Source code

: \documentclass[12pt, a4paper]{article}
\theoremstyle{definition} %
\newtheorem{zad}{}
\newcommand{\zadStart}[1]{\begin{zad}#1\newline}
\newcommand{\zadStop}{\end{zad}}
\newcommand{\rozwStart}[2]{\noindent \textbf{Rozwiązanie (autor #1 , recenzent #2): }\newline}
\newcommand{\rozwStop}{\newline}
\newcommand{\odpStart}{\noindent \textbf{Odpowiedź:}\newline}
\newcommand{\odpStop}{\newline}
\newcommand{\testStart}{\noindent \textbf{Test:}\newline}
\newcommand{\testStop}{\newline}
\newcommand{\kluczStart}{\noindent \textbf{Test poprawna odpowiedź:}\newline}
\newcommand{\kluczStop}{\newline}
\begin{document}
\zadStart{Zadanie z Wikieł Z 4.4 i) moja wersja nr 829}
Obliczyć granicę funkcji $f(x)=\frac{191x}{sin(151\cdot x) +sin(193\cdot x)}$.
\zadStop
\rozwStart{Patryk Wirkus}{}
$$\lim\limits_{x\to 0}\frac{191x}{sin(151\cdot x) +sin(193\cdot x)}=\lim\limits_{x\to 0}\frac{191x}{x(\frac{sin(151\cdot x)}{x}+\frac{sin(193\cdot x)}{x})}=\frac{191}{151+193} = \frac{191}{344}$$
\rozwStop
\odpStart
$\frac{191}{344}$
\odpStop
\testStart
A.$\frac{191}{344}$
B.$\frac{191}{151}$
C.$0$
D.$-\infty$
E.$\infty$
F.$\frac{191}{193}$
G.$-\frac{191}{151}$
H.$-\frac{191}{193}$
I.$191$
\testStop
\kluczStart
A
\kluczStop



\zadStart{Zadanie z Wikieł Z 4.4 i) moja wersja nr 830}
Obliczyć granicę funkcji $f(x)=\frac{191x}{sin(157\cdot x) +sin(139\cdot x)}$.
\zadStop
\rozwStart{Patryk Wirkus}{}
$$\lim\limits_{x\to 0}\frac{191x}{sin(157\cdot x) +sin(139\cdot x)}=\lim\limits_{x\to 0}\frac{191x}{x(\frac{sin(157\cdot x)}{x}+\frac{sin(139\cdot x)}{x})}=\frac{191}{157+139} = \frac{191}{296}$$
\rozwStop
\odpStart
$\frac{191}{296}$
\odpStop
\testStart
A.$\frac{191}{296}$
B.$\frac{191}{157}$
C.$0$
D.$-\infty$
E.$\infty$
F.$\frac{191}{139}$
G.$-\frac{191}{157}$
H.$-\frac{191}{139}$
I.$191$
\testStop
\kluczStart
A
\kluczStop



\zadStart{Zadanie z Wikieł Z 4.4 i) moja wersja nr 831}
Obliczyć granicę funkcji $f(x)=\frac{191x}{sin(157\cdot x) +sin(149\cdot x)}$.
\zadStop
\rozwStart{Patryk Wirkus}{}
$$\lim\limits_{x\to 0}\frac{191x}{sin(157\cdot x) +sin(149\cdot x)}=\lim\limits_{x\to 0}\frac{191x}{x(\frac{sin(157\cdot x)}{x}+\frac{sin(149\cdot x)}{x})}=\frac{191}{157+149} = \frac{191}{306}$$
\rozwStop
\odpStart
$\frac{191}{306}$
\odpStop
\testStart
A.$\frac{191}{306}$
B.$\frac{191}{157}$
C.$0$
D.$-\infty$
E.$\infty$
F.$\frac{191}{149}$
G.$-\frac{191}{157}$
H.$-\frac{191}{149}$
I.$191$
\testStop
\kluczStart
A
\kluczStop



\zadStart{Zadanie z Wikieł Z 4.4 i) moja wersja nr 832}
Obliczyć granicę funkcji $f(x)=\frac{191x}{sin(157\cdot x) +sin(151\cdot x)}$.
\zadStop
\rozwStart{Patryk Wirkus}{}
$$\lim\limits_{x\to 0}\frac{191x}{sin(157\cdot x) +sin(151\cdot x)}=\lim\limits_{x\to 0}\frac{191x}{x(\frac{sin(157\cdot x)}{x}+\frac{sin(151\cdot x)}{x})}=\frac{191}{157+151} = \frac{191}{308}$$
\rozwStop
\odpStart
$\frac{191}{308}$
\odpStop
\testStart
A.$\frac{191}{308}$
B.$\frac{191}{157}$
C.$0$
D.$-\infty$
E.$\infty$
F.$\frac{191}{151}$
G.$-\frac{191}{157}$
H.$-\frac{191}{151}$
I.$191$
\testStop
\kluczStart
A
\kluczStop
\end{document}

*What the task asks*
What's needed is every line of the listing, transcribed word for word.

*Result below*
Source code

: \documentclass[12pt, a4paper]{article}
\theoremstyle{definition} %
\newtheorem{zad}{}
\newcommand{\zadStart}[1]{\begin{zad}#1\newline}
\newcommand{\zadStop}{\end{zad}}
\newcommand{\rozwStart}[2]{\noindent \textbf{Rozwiązanie (autor #1 , recenzent #2): }\newline}
\newcommand{\rozwStop}{\newline}
\newcommand{\odpStart}{\noindent \textbf{Odpowiedź:}\newline}
\newcommand{\odpStop}{\newline}
\newcommand{\testStart}{\noindent \textbf{Test:}\newline}
\newcommand{\testStop}{\newline}
\newcommand{\kluczStart}{\noindent \textbf{Test poprawna odpowiedź:}\newline}
\newcommand{\kluczStop}{\newline}
\begin{document}
\zadStart{Zadanie z Wikieł Z 4.4 i) moja wersja nr 829}
Obliczyć granicę funkcji $f(x)=\frac{191x}{sin(151\cdot x) +sin(193\cdot x)}$.
\zadStop
\rozwStart{Patryk Wirkus}{}
$$\lim\limits_{x\to 0}\frac{191x}{sin(151\cdot x) +sin(193\cdot x)}=\lim\limits_{x\to 0}\frac{191x}{x(\frac{sin(151\cdot x)}{x}+\frac{sin(193\cdot x)}{x})}=\frac{191}{151+193} = \frac{191}{344}$$
\rozwStop
\odpStart
$\frac{191}{344}$
\odpStop
\testStart
A.$\frac{191}{344}$
B.$\frac{191}{151}$
C.$0$
D.$-\infty$
E.$\infty$
F.$\frac{191}{193}$
G.$-\frac{191}{151}$
H.$-\frac{191}{193}$
I.$191$
\testStop
\kluczStart
A
\kluczStop



\zadStart{Zadanie z Wikieł Z 4.4 i) moja wersja nr 830}
Obliczyć granicę funkcji $f(x)=\frac{191x}{sin(157\cdot x) +sin(139\cdot x)}$.
\zadStop
\rozwStart{Patryk Wirkus}{}
$$\lim\limits_{x\to 0}\frac{191x}{sin(157\cdot x) +sin(139\cdot x)}=\lim\limits_{x\to 0}\frac{191x}{x(\frac{sin(157\cdot x)}{x}+\frac{sin(139\cdot x)}{x})}=\frac{191}{157+139} = \frac{191}{296}$$
\rozwStop
\odpStart
$\frac{191}{296}$
\odpStop
\testStart
A.$\frac{191}{296}$
B.$\frac{191}{157}$
C.$0$
D.$-\infty$
E.$\infty$
F.$\frac{191}{139}$
G.$-\frac{191}{157}$
H.$-\frac{191}{139}$
I.$191$
\testStop
\kluczStart
A
\kluczStop



\zadStart{Zadanie z Wikieł Z 4.4 i) moja wersja nr 831}
Obliczyć granicę funkcji $f(x)=\frac{191x}{sin(157\cdot x) +sin(149\cdot x)}$.
\zadStop
\rozwStart{Patryk Wirkus}{}
$$\lim\limits_{x\to 0}\frac{191x}{sin(157\cdot x) +sin(149\cdot x)}=\lim\limits_{x\to 0}\frac{191x}{x(\frac{sin(157\cdot x)}{x}+\frac{sin(149\cdot x)}{x})}=\frac{191}{157+149} = \frac{191}{306}$$
\rozwStop
\odpStart
$\frac{191}{306}$
\odpStop
\testStart
A.$\frac{191}{306}$
B.$\frac{191}{157}$
C.$0$
D.$-\infty$
E.$\infty$
F.$\frac{191}{149}$
G.$-\frac{191}{157}$
H.$-\frac{191}{149}$
I.$191$
\testStop
\kluczStart
A
\kluczStop



\zadStart{Zadanie z Wikieł Z 4.4 i) moja wersja nr 832}
Obliczyć granicę funkcji $f(x)=\frac{191x}{sin(157\cdot x) +sin(151\cdot x)}$.
\zadStop
\rozwStart{Patryk Wirkus}{}
$$\lim\limits_{x\to 0}\frac{191x}{sin(157\cdot x) +sin(151\cdot x)}=\lim\limits_{x\to 0}\frac{191x}{x(\frac{sin(157\cdot x)}{x}+\frac{sin(151\cdot x)}{x})}=\frac{191}{157+151} = \frac{191}{308}$$
\rozwStop
\odpStart
$\frac{191}{308}$
\odpStop
\testStart
A.$\frac{191}{308}$
B.$\frac{191}{157}$
C.$0$
D.$-\infty$
E.$\infty$
F.$\frac{191}{151}$
G.$-\frac{191}{157}$
H.$-\frac{191}{151}$
I.$191$
\testStop
\kluczStart
A
\kluczStop
\end{document}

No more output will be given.